Hosted by Rennie of What’s Nonfiction), there are three ways to join in Nonfiction November this week! You can either share 3 or more books on a single topic that you have read and can recommend (be the expert), you can put the call out for good nonfiction on a specific topic that you have been dying to read (ask the expert), or you can create your own list of books on a topic that you’d like to read (become the expert).
This year I read several books by blind people or about the topic of blindness. My interest was first sparked by reading Helen Keller’s The Story of My Life for the Classics Club last year.
I then wanted to read another collection of her essays, The World I Live In, which came highly recommended by Oliver Sacks, among others. As I said in my review, “it is the description of her other senses, of the world of touch, smell, and taste that she lives in, that is most fascinating and mind-expanding. Her finely differentiated, sensitive observations made me feel how blunt and unrefined my own sensory experience normally is, how I go through my colorful, sounding world without truly seeing and hearing it. Perhaps it is I who am handicapped, rather than Helen Keller, who perceives so much through the faintest vibration in her environment.”
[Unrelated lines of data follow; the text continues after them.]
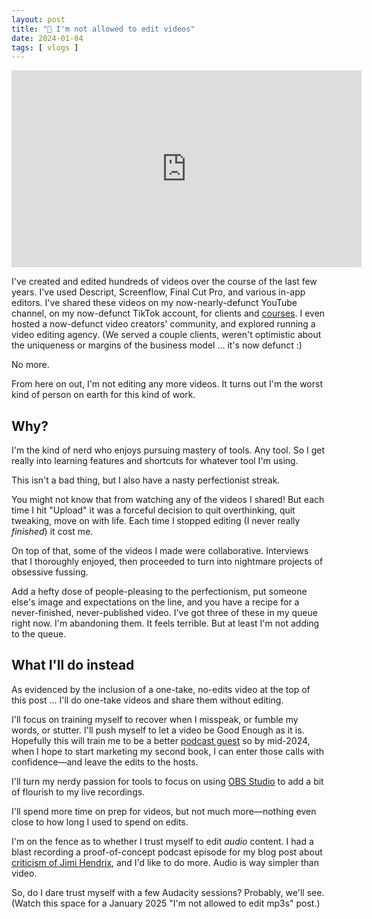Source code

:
 ```yaml
---
layout: post
title: "🎥 I'm not allowed to edit videos"
date: 2024-01-04
tags: [ vlogs ]
---
```


<iframe width="560" height="315" src="https://www.youtube.com/embed/3Nm42JFLlCM?si=7Mx8aikYgcGaYkBY" title="YouTube video player" frameborder="0" allow="accelerometer; autoplay; clipboard-write; encrypted-media; gyroscope; picture-in-picture; web-share" referrerpolicy="strict-origin-when-cross-origin" allowfullscreen></iframe>

I've created and edited hundreds of videos over the course of the last few years. I've used Descript, Screenflow, Final Cut Pro, and various in-app editors. I've shared these videos on my now-nearly-defunct YouTube channel, on my now-defunct TikTok account, for clients and [courses](/courses). I even hosted a now-defunct video creators' community, and explored running a video editing agency. (We served a couple clients, weren't optimistic about the uniqueness or margins of the business model ... it's now defunct :)

No more.

From here on out, I'm not editing any more videos. It turns out I'm the worst kind of person on earth for this kind of work.

## Why?

I'm the kind of nerd who enjoys pursuing mastery of tools. Any tool. So I get really into learning features and shortcuts for whatever tool I'm using.

This isn't a bad thing, but I also have a nasty perfectionist streak.

You might not know that from watching any of the videos I shared! But each time I hit "Upload" it was a forceful decision to quit overthinking, quit tweaking, move on with life. Each time I stopped editing (I never really _finished_) it cost me.

On top of that, some of the videos I made were collaborative. Interviews that I thoroughly enjoyed, then proceeded to turn into nightmare projects of obsessive fussing.

Add a hefty dose of people-pleasing to the perfectionism, put someone else's image and expectations on the line, and you have a recipe for a never-finished, never-published video. I've got three of these in my queue right now. I'm abandoning them. It feels terrible. But at least I'm not adding to the queue.

## What I'll do instead

As evidenced by the inclusion of a one-take, no-edits video at the top of this post ... I'll do one-take videos and share them without editing.

I'll focus on training myself to recover when I misspeak, or fumble my words, or stutter. I'll push myself to let a video be Good Enough as it is. Hopefully this will train me to be a better [podcast guest](/guest-spots) so by mid-2024, when I hope to start marketing my second book, I can enter those calls with confidence—and leave the edits to the hosts.

I'll turn my nerdy passion for tools to focus on using [OBS Studio](https://obsproject.com/) to add a bit of flourish to my live recordings.

I'll spend more time on prep for videos, but not much more—nothing even close to how long I used to spend on edits.

I'm on the fence as to whether I trust myself to edit _audio_ content. I had a blast recording a proof-of-concept podcast episode for my blog post about [criticism of Jimi Hendrix](https://onestar.world/jimi-hendrix/), and I'd like to do more. Audio is way simpler than video.

So, do I dare trust myself with a few Audacity sessions? Probably, we'll see. (Watch this space for a January 2025 "I'm not allowed to edit mp3s" post.)

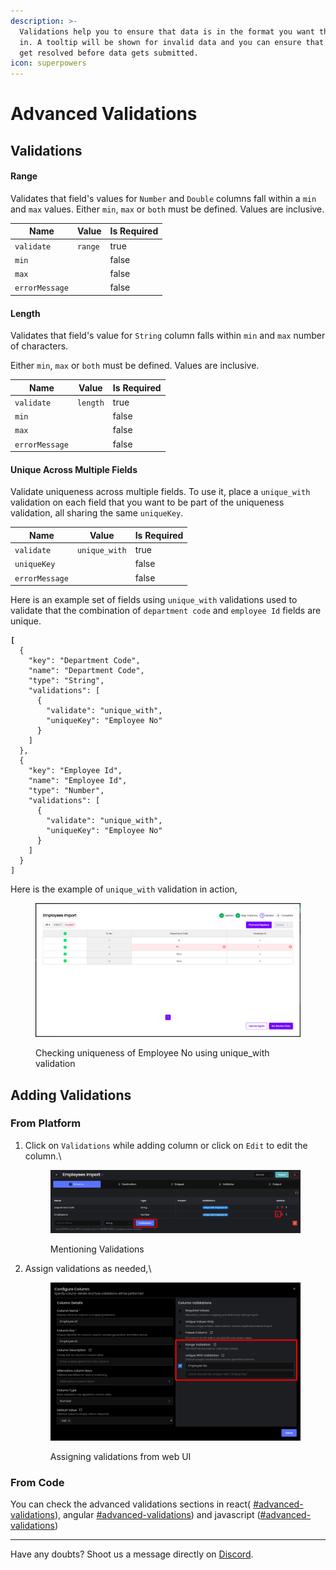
 ```yaml
---
description: >-
  Validations help you to ensure that data is in the format you want them to be
  in. A tooltip will be shown for invalid data and you can ensure that errors
  get resolved before data gets submitted.
icon: superpowers
---
```


# Advanced Validations

## Validations

#### Range

Validates that field's values for `Number` and `Double` columns fall within a `min` and `max` values. Either `min`, `max` or `both` must be defined. Values are inclusive.

<table><thead><tr><th>Name</th><th>Value</th><th data-type="checkbox">Is Required</th></tr></thead><tbody><tr><td><code>validate</code></td><td><code>range</code></td><td>true</td></tr><tr><td><code>min</code></td><td></td><td>false</td></tr><tr><td><code>max</code></td><td></td><td>false</td></tr><tr><td><code>errorMessage</code></td><td></td><td>false</td></tr></tbody></table>

#### Length

Validates that field's value for `String` column falls within `min` and `max` number of characters.

Either `min`, `max` or `both` must be defined. Values are inclusive.

<table><thead><tr><th>Name</th><th>Value</th><th data-type="checkbox">Is Required</th></tr></thead><tbody><tr><td><code>validate</code></td><td><code>length</code></td><td>true</td></tr><tr><td><code>min</code></td><td></td><td>false</td></tr><tr><td><code>max</code></td><td></td><td>false</td></tr><tr><td><code>errorMessage</code></td><td></td><td>false</td></tr></tbody></table>

#### Unique Across Multiple Fields

Validate uniqueness across multiple fields. To use it, place a `unique_with` validation on each field that you want to be part of the uniqueness validation, all sharing the same `uniqueKey`.

<table><thead><tr><th>Name</th><th>Value</th><th data-type="checkbox">Is Required</th></tr></thead><tbody><tr><td><code>validate</code></td><td><code>unique_with</code></td><td>true</td></tr><tr><td><code>uniqueKey</code></td><td></td><td>false</td></tr><tr><td><code>errorMessage</code></td><td></td><td>false</td></tr></tbody></table>

Here is an example set of fields using `unique_with` validations used to validate that the combination of `department code` and `employee Id`   fields are unique.

<pre class="language-json"><code class="lang-json"><strong>[
</strong>  {
    "key": "Department Code",
    "name": "Department Code",
    "type": "String",
    "validations": [
      {
        "validate": "unique_with",
        "uniqueKey": "Employee No"
      }
    ]
  },
  {
    "key": "Employee Id",
    "name": "Employee Id",
    "type": "Number",
    "validations": [
      {
        "validate": "unique_with",
        "uniqueKey": "Employee No"
      }
    ]
  }
]
</code></pre>

Here is the example of `unique_with` validation in action,

<figure><img src="../.gitbook/assets/image (71).png" alt=""><figcaption><p>Checking uniqueness of Employee No using unique_with validation</p></figcaption></figure>

## Adding Validations

### From Platform

1.  Click on `Validations` while adding column or click on `Edit` to edit the column.\


    <figure><img src="../.gitbook/assets/image (72).png" alt=""><figcaption><p>Mentioning Validations</p></figcaption></figure>
2.  Assign validations as needed,\


    <figure><img src="../.gitbook/assets/image (74).png" alt=""><figcaption><p>Assigning validations from web UI</p></figcaption></figure>

### From Code

You can check the advanced validations sections in react( [#advanced-validations](../importer/react-embed.md#advanced-validations "mention")), angular [#advanced-validations](../importer/angular-embed.md#advanced-validations "mention")) and javascript ([#advanced-validations](../importer/html-js-embed.md#advanced-validations "mention"))

***

Have any doubts? Shoot us a message directly on [Discord](https://discord.impler.io).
Oliver Sacks’s own An Anthropologist on Mars contains several fascinating case studies of blind or vision-impaired individuals, including a painter who becomes color-blind with disturbing results; a man whose brain is damaged by a tumor that is later removed, leaving him blind but convinced he can still see; and another man who is able to have an operation that partly restores his sight but ends up unable to negotiate this new world. It is revealed that sight is not only about functioning eyes, but something we must learn to do — with very great difficulty after we lose the malleability of our brains in early childhood. There is so much to think about here, that I can only recommend that everyone read this illuminating book.
This was all so interesting that I wanted to learn more. Library browsing brought up Haben, an autobiography by a deaf-blind woman who graduated from Harvard Law School and now works as a lawyer for disability rights. Her courage and persistence were impressive, and it was good to read from an inside perspective about her experience of prejudice, misunderstanding, and the struggle to make herself seen and heard.
I also stumbled upon For the Benefit of Those Who See by Rosemary Mahoney, a journalist who has been terrified of becoming blind from a young age. When she wrote an article about Braille without Borders, a school for blind children in Tibet, she was moved to investigate further and spend time teaching English at another school in India. Mahoney seemed quite oblivious about how unreasonable her own fears and prejudices were, which was a little off-putting, but she does uncover some important information and experiences that added to my understanding of the topic. I would rather have read a book by a student of Braille without Borders, though.
Have you read any other books by or about blind people? What can you recommend?